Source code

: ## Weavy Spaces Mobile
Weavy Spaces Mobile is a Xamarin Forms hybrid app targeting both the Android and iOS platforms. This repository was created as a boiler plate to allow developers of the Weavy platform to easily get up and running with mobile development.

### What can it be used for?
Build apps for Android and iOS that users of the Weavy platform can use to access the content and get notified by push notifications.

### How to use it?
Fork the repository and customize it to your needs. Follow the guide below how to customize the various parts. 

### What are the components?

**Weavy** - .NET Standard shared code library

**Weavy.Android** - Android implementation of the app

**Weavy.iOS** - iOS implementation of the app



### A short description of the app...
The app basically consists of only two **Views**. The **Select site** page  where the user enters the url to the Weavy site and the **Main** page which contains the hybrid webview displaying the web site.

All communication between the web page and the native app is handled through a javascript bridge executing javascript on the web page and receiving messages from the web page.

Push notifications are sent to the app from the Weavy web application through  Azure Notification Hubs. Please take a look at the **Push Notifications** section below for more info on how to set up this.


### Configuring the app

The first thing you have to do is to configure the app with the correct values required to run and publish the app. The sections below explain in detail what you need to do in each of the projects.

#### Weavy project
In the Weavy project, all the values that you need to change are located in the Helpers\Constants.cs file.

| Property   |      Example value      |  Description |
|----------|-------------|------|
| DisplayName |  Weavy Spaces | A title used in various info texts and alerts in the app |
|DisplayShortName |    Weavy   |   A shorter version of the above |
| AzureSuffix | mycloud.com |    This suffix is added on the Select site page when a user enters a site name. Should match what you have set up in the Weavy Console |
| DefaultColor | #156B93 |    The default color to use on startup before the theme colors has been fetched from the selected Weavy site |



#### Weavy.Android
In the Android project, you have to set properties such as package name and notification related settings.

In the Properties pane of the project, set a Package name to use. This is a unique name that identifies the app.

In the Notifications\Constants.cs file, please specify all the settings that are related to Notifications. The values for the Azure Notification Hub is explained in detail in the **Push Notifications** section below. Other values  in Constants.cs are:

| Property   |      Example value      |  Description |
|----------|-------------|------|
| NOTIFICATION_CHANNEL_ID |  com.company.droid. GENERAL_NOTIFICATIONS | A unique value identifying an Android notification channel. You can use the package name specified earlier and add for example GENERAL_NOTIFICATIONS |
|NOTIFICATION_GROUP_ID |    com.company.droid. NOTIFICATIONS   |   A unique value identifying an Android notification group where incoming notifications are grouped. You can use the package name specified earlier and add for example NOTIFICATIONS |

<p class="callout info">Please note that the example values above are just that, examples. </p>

····················

**Aim of the task**.
Each record must be output exactly, with none omitted.

**Answer space**.
Source code

: ## Weavy Spaces Mobile
Weavy Spaces Mobile is a Xamarin Forms hybrid app targeting both the Android and iOS platforms. This repository was created as a boiler plate to allow developers of the Weavy platform to easily get up and running with mobile development.

### What can it be used for?
Build apps for Android and iOS that users of the Weavy platform can use to access the content and get notified by push notifications.

### How to use it?
Fork the repository and customize it to your needs. Follow the guide below how to customize the various parts. 

### What are the components?

**Weavy** - .NET Standard shared code library

**Weavy.Android** - Android implementation of the app

**Weavy.iOS** - iOS implementation of the app



### A short description of the app...
The app basically consists of only two **Views**. The **Select site** page  where the user enters the url to the Weavy site and the **Main** page which contains the hybrid webview displaying the web site.

All communication between the web page and the native app is handled through a javascript bridge executing javascript on the web page and receiving messages from the web page.

Push notifications are sent to the app from the Weavy web application through  Azure Notification Hubs. Please take a look at the **Push Notifications** section below for more info on how to set up this.


### Configuring the app

The first thing you have to do is to configure the app with the correct values required to run and publish the app. The sections below explain in detail what you need to do in each of the projects.

#### Weavy project
In the Weavy project, all the values that you need to change are located in the Helpers\Constants.cs file.

| Property   |      Example value      |  Description |
|----------|-------------|------|
| DisplayName |  Weavy Spaces | A title used in various info texts and alerts in the app |
|DisplayShortName |    Weavy   |   A shorter version of the above |
| AzureSuffix | mycloud.com |    This suffix is added on the Select site page when a user enters a site name. Should match what you have set up in the Weavy Console |
| DefaultColor | #156B93 |    The default color to use on startup before the theme colors has been fetched from the selected Weavy site |



#### Weavy.Android
In the Android project, you have to set properties such as package name and notification related settings.

In the Properties pane of the project, set a Package name to use. This is a unique name that identifies the app.

In the Notifications\Constants.cs file, please specify all the settings that are related to Notifications. The values for the Azure Notification Hub is explained in detail in the **Push Notifications** section below. Other values  in Constants.cs are:

| Property   |      Example value      |  Description |
|----------|-------------|------|
| NOTIFICATION_CHANNEL_ID |  com.company.droid. GENERAL_NOTIFICATIONS | A unique value identifying an Android notification channel. You can use the package name specified earlier and add for example GENERAL_NOTIFICATIONS |
|NOTIFICATION_GROUP_ID |    com.company.droid. NOTIFICATIONS   |   A unique value identifying an Android notification group where incoming notifications are grouped. You can use the package name specified earlier and add for example NOTIFICATIONS |

<p class="callout info">Please note that the example values above are just that, examples. </p>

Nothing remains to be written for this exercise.